▶ [Records excerpted from a collection]:
<<<<
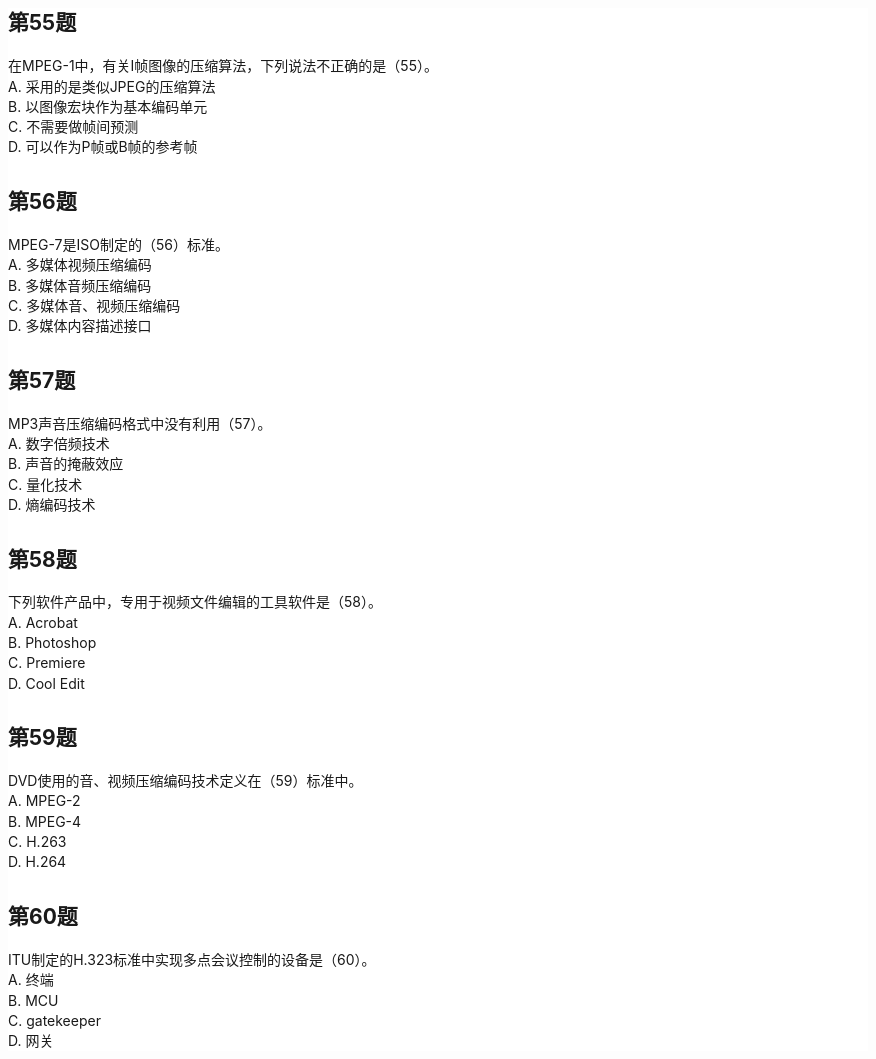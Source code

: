 
## 第55题 ##

在MPEG-1中，有关I帧图像的压缩算法，下列说法不正确的是（55）。  
A. 采用的是类似JPEG的压缩算法  
B. 以图像宏块作为基本编码单元  
C. 不需要做帧间预测  
D. 可以作为P帧或B帧的参考帧  


## 第56题 ##

MPEG-7是ISO制定的（56）标准。  
A. 多媒体视频压缩编码  
B. 多媒体音频压缩编码  
C. 多媒体音、视频压缩编码  
D. 多媒体内容描述接口  


## 第57题 ##

MP3声咅压缩编码格式中没有利用（57）。  
A. 数字倍频技术  
B. 声音的掩蔽效应  
C. 量化技术  
D. 熵编码技术  


## 第58题 ##

下列软件产品中，专用于视频文件编辑的工具软件是（58）。  
A. Acrobat  
B. Photoshop  
C. Premiere  
D. Cool Edit  


## 第59题 ##

DVD使用的音、视频压缩编码技术定义在（59）标准中。  
A. MPEG-2  
B. MPEG-4  
C. H.263  
D. H.264  


## 第60题 ##

ITU制定的H.323标准中实现多点会议控制的设备是（60）。  
A. 终端  
B. MCU  
C. gatekeeper  
D. 网关  
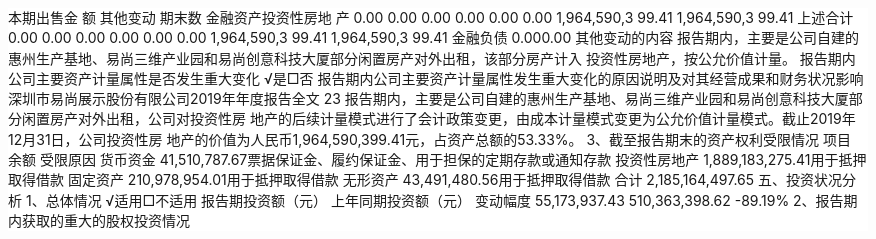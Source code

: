 本期出售金
额
其他变动
期末数
金融资产投资性房地
产
0.00
0.00
0.00
0.00
0.00
0.00
1,964,590,3
99.41
1,964,590,3
99.41
上述合计
0.00
0.00
0.00
0.00
0.00
0.00
1,964,590,3
99.41
1,964,590,3
99.41
金融负债
0.000.00
其他变动的内容
报告期内，主要是公司自建的惠州生产基地、易尚三维产业园和易尚创意科技大厦部分闲置房产对外出租，该部分房产计入
投资性房地产，按公允价值计量。
报告期内公司主要资产计量属性是否发生重大变化
√是□否
报告期内公司主要资产计量属性发生重大变化的原因说明及对其经营成果和财务状况影响
深圳市易尚展示股份有限公司2019年年度报告全文
23
报告期内，主要是公司自建的惠州生产基地、易尚三维产业园和易尚创意科技大厦部分闲置房产对外出租，公司对投资性房
地产的后续计量模式进行了会计政策变更，由成本计量模式变更为公允价值计量模式。截止2019年12月31日，公司投资性房
地产的价值为人民币1,964,590,399.41元，占资产总额的53.33%。
3、截至报告期末的资产权利受限情况
项目
余额
受限原因
货币资金
41,510,787.67票据保证金、履约保证金、用于担保的定期存款或通知存款
投资性房地产
1,889,183,275.41用于抵押取得借款
固定资产
210,978,954.01用于抵押取得借款
无形资产
43,491,480.56用于抵押取得借款
合计
2,185,164,497.65
五、投资状况分析
1、总体情况
√适用□不适用
报告期投资额（元）
上年同期投资额（元）
变动幅度
55,173,937.43
510,363,398.62
-89.19%
2、报告期内获取的重大的股权投资情况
>>>>
▶ [TASK GOAL]: Report every line above that has the string "主要是公司自建的惠州生产基地" in it.

▶ [RESULT OF THIS EXERCISE]:
报告期内，主要是公司自建的惠州生产基地、易尚三维产业园和易尚创意科技大厦部分闲置房产对外出租，该部分房产计入
报告期内，主要是公司自建的惠州生产基地、易尚三维产业园和易尚创意科技大厦部分闲置房产对外出租，公司对投资性房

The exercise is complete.